WHAT YOU WILL DO:
Filter the entries beneath this task, copying only the lines that hold the word "chapterOpeningQuote".

MATERIAL FOR THIS TASK:
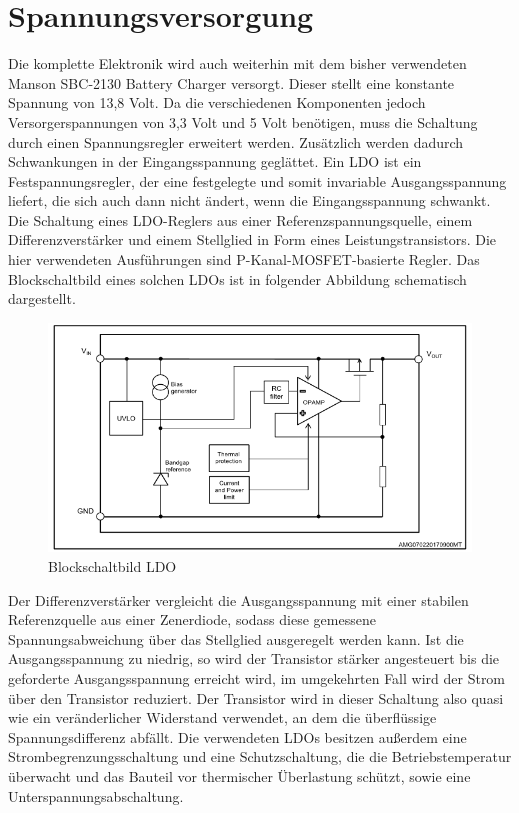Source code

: \section{Spannungsversorgung}
Die komplette Elektronik wird auch weiterhin mit dem bisher verwendeten Manson SBC-2130 Battery Charger versorgt. Dieser stellt eine konstante Spannung von 13,8 Volt. Da die verschiedenen Komponenten jedoch Versorgerspannungen von 3,3 Volt und 5 Volt benötigen, muss die Schaltung durch einen Spannungsregler erweitert werden. Zusätzlich werden dadurch Schwankungen in der Eingangsspannung geglättet. 
Ein LDO ist ein Festspannungsregler, der eine festgelegte und somit invariable Ausgangsspannung liefert, die sich auch dann nicht ändert, wenn die Eingangsspannung schwankt. Die Schaltung eines LDO-Reglers aus einer Referenzspannungsquelle, einem Differenzverstärker und einem Stellglied in Form eines Leistungstransistors. Die hier verwendeten Ausführungen sind P-Kanal-MOSFET-basierte Regler. Das Blockschaltbild eines solchen LDOs ist in folgender Abbildung schematisch dargestellt.

\begin{figure}[h]
	\centering
		\includegraphics{Bilder/LDO.png}
	\caption{Blockschaltbild LDO}
	\label{fig:LDO}
\end{figure}

Der Differenzverstärker vergleicht die Ausgangsspannung mit einer stabilen Referenzquelle aus einer Zenerdiode, sodass diese gemessene Spannungsabweichung über das Stellglied ausgeregelt werden kann. Ist die Ausgangsspannung zu niedrig, so wird der Transistor stärker angesteuert bis die geforderte Ausgangsspannung erreicht wird, im umgekehrten Fall wird der Strom über den Transistor reduziert. Der Transistor wird in dieser Schaltung also quasi wie ein veränderlicher Widerstand verwendet, an dem die überflüssige Spannungsdifferenz abfällt. Die verwendeten LDOs besitzen außerdem eine Strombegrenzungsschaltung und eine Schutzschaltung, die die Betriebstemperatur überwacht und das Bauteil vor thermischer Überlastung schützt, sowie eine Unterspannungsabschaltung.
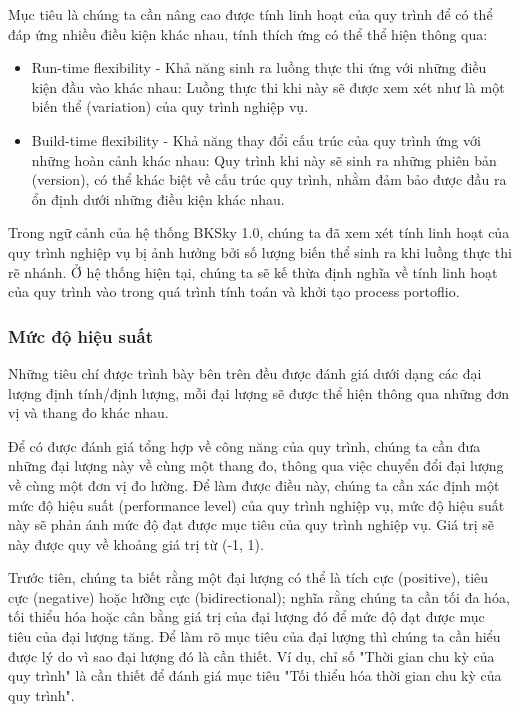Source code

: Mục tiêu là chúng ta cần nâng cao được tính linh hoạt của quy trình để có thể
đáp ứng nhiều điều kiện khác nhau, tính thích ứng có thể thể hiện thông qua:

\begin{itemize}
    \item Run-time flexibility - Khả năng sinh ra luồng thực thi ứng với những điều kiện
          đầu vào khác nhau: Luồng thực thi khi này sẽ được xem xét như là một biến thể
          (variation) của quy trình nghiệp vụ.

    \item Build-time flexibility - Khả năng thay đổi cấu trúc của quy trình ứng với những
          hoàn cảnh khác nhau: Quy trình khi này sẽ sinh ra những phiên bản (version), có
          thể khác biệt về cấu trúc quy trình, nhằm đảm bảo được đầu ra ổn định dưới
          những điều kiện khác nhau.
\end{itemize}

Trong ngữ cảnh của hệ thống BKSky 1.0, chúng ta đã xem xét tính linh hoạt của
quy trình nghiệp vụ bị ảnh hưởng bởi số lượng biến thể sinh ra khi luồng thực
thi rẽ nhánh. Ở hệ thống hiện tại, chúng ta sẽ kế thừa định nghĩa về tính linh hoạt của quy trình vào trong quá trình tính toán và khởi tạo process portoflio.

\subsubsection{Mức độ hiệu suất}

Những tiêu chí được trình bày bên trên đều được đánh giá dưới dạng các đại lượng định tính/định lượng, mỗi đại lượng sẽ được thể hiện thông qua những đơn vị và thang đo khác nhau.

Để có được đánh giá tổng hợp về công năng của quy trình, chúng ta cần đưa những đại lượng này về cùng một thang đo, thông qua việc chuyển đổi đại lượng về cùng một đơn vị đo lường. Để làm được điều này, chúng ta cần xác định một mức độ hiệu suất (performance level) của quy trình nghiệp vụ, mức độ hiệu suất này sẽ phản ánh mức độ đạt được mục tiêu của quy trình nghiệp vụ. Giá trị sẽ này được quy về khoảng giá trị từ (-1, 1).

Trước tiên, chúng ta biết rằng một đại lượng có thể là tích cực (positive), tiêu cực (negative) hoặc lưỡng cực (bidirectional); nghĩa rằng chúng ta cần tối đa hóa, tối thiểu hóa hoặc cân bằng giá trị của đại lượng đó để mức độ đạt được mục tiêu của đại lượng tăng. Để làm rõ mục tiêu của đại lượng thì chúng ta cần hiểu được lý do vì sao đại lượng đó là cần thiết. Ví dụ, chỉ số "Thời gian chu kỳ của quy trình" là cần thiết để đánh giá mục tiêu "Tối thiểu hóa thời gian chu kỳ của quy trình".

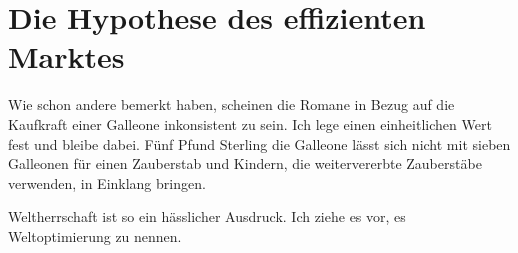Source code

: \chapter{Die Hypothese des effizienten Marktes}

\begin{chapterOpeningAuthorNote}
%
Wie schon andere bemerkt haben, scheinen die Romane in Bezug auf die Kaufkraft einer Galleone inkonsistent zu sein. Ich lege einen einheitlichen Wert fest und bleibe dabei. Fünf Pfund Sterling die Galleone lässt sich nicht mit sieben Galleonen für einen Zauberstab und Kindern, die weitervererbte Zauberstäbe verwenden, in Einklang bringen.
\end{chapterOpeningAuthorNote}
\begin{chapterOpeningQuote}
Weltherrschaft ist so ein hässlicher Ausdruck. Ich ziehe es vor, es Weltoptimierung zu nennen.%
\end{chapterOpeningQuote}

RESPONSE AREA:
\begin{chapterOpeningQuote}
\end{chapterOpeningQuote}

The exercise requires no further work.